REQUIRED WORK: Where a line of the data below has the string "into", copy that line.

Source texts of formatted documents:
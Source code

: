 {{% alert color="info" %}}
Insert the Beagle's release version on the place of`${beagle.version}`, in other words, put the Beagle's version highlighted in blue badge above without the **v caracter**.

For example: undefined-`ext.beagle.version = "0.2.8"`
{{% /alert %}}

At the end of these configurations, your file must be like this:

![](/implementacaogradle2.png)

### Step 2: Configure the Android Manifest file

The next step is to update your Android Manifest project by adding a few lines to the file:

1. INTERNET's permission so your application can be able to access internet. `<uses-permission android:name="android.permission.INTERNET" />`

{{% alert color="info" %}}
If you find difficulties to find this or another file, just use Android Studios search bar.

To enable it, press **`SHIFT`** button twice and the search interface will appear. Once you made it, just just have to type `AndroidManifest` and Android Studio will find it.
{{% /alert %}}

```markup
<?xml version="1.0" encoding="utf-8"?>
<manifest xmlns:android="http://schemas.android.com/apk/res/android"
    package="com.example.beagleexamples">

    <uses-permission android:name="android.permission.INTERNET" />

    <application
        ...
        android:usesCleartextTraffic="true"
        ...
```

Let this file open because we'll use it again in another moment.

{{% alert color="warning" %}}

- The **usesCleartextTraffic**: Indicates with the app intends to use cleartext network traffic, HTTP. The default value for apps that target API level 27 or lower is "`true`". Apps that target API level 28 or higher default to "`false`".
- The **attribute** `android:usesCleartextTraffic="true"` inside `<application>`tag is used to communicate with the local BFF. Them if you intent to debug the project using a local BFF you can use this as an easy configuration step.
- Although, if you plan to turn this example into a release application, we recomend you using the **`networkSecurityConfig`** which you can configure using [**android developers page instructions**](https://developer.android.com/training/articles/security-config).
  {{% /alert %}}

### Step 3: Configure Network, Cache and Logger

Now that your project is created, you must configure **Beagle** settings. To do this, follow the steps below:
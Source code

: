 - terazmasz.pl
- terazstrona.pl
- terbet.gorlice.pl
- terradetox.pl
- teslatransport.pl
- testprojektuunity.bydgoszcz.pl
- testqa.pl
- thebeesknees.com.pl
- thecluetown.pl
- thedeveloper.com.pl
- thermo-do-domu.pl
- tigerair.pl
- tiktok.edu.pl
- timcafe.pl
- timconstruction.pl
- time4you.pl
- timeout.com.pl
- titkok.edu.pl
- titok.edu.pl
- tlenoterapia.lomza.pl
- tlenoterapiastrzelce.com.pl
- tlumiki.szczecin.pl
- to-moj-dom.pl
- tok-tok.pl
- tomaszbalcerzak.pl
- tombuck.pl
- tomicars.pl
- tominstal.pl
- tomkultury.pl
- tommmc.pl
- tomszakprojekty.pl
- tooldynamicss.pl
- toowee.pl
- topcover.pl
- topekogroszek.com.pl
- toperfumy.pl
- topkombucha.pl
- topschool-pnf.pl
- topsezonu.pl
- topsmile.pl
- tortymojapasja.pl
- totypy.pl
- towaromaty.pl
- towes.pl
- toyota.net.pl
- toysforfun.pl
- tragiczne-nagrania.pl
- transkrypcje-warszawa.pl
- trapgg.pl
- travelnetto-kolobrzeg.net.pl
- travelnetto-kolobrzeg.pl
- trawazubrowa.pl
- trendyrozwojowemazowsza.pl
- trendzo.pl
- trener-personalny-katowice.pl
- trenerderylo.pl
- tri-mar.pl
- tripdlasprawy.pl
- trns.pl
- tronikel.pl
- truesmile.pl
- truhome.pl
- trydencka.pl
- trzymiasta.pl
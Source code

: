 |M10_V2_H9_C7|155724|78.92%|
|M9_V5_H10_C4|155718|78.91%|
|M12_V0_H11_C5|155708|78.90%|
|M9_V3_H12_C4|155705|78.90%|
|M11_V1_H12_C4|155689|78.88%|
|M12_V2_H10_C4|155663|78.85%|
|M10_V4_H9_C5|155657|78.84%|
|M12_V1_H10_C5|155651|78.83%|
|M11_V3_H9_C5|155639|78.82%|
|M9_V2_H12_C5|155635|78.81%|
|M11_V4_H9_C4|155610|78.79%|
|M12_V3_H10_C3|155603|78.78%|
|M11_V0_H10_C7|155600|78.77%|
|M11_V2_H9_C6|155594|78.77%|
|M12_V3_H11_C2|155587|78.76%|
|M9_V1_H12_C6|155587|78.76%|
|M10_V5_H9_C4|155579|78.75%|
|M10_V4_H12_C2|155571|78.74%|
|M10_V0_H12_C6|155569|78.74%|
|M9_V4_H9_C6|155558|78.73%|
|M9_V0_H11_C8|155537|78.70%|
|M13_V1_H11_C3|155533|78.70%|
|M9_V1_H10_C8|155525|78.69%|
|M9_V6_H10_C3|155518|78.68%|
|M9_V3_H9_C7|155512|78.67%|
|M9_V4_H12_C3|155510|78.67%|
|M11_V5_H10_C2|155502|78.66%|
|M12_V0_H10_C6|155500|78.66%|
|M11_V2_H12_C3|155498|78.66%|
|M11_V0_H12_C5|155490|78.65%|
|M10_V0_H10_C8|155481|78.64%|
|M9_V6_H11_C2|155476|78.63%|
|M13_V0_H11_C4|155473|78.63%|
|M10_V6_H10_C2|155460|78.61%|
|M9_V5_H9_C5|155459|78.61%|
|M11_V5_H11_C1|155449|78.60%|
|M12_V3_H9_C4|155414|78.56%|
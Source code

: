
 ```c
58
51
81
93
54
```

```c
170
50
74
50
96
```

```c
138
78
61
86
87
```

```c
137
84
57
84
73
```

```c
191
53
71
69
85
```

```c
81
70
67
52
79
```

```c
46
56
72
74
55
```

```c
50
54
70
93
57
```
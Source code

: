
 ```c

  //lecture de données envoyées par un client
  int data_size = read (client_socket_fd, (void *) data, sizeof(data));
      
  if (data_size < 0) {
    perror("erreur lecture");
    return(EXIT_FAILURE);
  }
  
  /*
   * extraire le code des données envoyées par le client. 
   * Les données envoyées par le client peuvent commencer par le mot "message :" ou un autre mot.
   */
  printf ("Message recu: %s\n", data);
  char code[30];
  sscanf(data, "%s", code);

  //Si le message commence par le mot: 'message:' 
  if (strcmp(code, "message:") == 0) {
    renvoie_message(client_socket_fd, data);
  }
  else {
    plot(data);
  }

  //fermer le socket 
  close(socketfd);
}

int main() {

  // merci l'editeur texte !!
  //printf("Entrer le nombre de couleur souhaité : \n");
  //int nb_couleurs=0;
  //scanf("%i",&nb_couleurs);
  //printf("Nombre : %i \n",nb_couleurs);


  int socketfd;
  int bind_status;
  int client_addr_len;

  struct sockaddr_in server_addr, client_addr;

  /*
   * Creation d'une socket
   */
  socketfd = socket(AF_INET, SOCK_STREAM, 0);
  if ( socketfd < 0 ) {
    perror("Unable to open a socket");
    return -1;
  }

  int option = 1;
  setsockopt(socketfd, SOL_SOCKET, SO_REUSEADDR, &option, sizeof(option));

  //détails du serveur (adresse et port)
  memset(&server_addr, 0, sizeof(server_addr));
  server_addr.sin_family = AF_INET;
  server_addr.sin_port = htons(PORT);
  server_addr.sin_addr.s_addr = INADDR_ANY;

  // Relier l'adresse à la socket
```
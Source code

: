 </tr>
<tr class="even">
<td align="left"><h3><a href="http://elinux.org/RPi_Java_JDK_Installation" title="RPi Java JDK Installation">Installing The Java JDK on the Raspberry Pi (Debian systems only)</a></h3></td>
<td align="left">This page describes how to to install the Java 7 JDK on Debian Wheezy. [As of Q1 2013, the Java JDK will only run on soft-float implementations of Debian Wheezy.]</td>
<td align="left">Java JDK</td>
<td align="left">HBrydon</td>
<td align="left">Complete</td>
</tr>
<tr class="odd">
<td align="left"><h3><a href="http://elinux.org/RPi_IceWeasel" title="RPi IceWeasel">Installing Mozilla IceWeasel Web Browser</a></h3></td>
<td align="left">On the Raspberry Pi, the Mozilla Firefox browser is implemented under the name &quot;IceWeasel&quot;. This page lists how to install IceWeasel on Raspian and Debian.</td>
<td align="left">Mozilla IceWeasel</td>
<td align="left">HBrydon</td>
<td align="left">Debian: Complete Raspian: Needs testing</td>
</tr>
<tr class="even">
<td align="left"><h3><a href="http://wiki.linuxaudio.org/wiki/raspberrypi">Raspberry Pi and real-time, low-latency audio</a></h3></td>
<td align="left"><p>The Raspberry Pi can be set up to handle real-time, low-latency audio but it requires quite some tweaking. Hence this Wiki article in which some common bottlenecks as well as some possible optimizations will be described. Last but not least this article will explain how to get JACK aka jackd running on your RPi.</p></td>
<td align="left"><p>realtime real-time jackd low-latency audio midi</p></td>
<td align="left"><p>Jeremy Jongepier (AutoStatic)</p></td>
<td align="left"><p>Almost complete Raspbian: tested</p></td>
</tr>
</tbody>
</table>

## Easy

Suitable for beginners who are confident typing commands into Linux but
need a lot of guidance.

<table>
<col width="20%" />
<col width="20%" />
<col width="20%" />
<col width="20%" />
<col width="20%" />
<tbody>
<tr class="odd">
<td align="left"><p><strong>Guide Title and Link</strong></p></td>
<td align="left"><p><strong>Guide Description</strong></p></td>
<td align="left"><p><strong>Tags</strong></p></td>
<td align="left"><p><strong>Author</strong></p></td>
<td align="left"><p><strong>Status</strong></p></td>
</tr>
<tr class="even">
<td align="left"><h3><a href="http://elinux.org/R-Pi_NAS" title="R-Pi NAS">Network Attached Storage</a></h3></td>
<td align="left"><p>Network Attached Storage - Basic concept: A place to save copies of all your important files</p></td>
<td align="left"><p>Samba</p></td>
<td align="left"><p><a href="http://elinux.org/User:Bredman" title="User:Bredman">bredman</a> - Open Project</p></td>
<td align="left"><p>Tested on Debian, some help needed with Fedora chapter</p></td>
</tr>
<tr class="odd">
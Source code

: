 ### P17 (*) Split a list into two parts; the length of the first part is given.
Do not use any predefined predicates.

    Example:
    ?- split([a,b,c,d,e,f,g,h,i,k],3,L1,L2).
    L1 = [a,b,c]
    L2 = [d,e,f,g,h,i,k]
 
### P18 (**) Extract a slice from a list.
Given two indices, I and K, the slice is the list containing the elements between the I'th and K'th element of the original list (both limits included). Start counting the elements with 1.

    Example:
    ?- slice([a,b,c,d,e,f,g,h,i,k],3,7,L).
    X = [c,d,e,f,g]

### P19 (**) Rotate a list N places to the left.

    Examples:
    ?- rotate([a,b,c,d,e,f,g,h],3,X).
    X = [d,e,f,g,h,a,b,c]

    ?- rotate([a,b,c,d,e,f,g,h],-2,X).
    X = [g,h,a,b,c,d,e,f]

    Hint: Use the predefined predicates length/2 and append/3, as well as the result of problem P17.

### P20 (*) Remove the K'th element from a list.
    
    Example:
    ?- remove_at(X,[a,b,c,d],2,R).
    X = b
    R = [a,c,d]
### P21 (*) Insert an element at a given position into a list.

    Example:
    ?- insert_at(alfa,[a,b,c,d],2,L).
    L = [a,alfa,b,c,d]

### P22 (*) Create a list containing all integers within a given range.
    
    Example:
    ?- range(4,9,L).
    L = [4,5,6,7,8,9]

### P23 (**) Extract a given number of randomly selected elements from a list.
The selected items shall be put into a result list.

RESPONSE TO THE EXERCISE:
- Although, if you plan to turn this example into a release application, we recomend you using the **`networkSecurityConfig`** which you can configure using [**android developers page instructions**](https://developer.android.com/training/articles/security-config).
Suitable for beginners who are confident typing commands into Linux but
: ### P17 (*) Split a list into two parts; the length of the first part is given.
### P21 (*) Insert an element at a given position into a list.
The selected items shall be put into a result list.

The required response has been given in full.